I have a large table of names. Each entry has a unique ID, a FORENAME, and a SURNAME. If different IDs have the same forename and surname that is not necessarily an error, but it often is, so I want a query that lists the suspects. Because the table is large I don't want to do this as a join, or rather: I don't want the query to be quadratic in table size. If I were coding this in a functional programming language, and my table was just a list of triples, I would do this as follows (in loglinear time):
- sort by surname
- group neighbouring elements with same surname
- throw out the singleton groups [which can be done without using the length function]

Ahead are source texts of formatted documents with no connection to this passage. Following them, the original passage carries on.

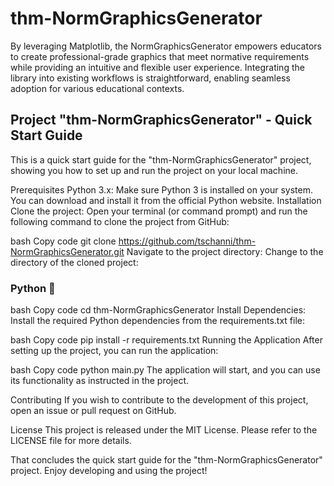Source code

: # thm-NormGraphicsGenerator
By leveraging Matplotlib, the NormGraphicsGenerator empowers educators to create professional-grade graphics that meet normative requirements while providing an intuitive and flexible user experience. Integrating the library into existing workflows is straightforward, enabling seamless adoption for various educational contexts.

## Project "thm-NormGraphicsGenerator" - Quick Start Guide
This is a quick start guide for the "thm-NormGraphicsGenerator" project, showing you how to set up and run the project on your local machine.

Prerequisites
Python 3.x: Make sure Python 3 is installed on your system. You can download and install it from the official Python website.
Installation
Clone the project:
Open your terminal (or command prompt) and run the following command to clone the project from GitHub:

bash
Copy code
git clone https://github.com/tschanni/thm-NormGraphicsGenerator.git
Navigate to the project directory:
Change to the directory of the cloned project:

### Python 🐍

bash
Copy code
cd thm-NormGraphicsGenerator
Install Dependencies:
Install the required Python dependencies from the requirements.txt file:

bash
Copy code
pip install -r requirements.txt
Running the Application
After setting up the project, you can run the application:

bash
Copy code
python main.py
The application will start, and you can use its functionality as instructed in the project.

Contributing
If you wish to contribute to the development of this project, open an issue or pull request on GitHub.

License
This project is released under the MIT License. Please refer to the LICENSE file for more details.

That concludes the quick start guide for the "thm-NormGraphicsGenerator" project. Enjoy developing and using the project!
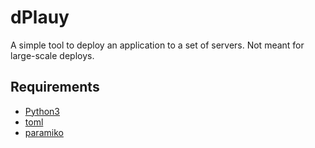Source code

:# dPlauy

A simple tool to deploy an application to a set of servers. Not meant for large-scale deploys.

## Requirements
- [Python3](https://docs.python.org/3/using/index.html)
- [toml](https://pypi.org/project/toml/)
- [paramiko](https://pypi.org/project/paramiko/)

- within those groups (map), sort by forename, then group, then throw out singletons again
- flatten those groups (twice) to get back to list of triples
How would I do this as an SQL query? The above may not be a good algo to run on DBs, but then what would be? I am not too fussed about the precise format of the output, as that output is just for human consumption. I should add that my database is in OpenOffice, so it is based on HSQL.
CodePudding user response:
You use GROUP BY and HAVING in SQL to do what you want. For example:
SELECT FIRSTNAME, LASTNAME FROM CUSTOMER GROUP BY LASTNAME, FIRSTNAME HAVING COUNT(*) > 1 ORDER BY LASTNAME
Note the ORDER BY clause is optional.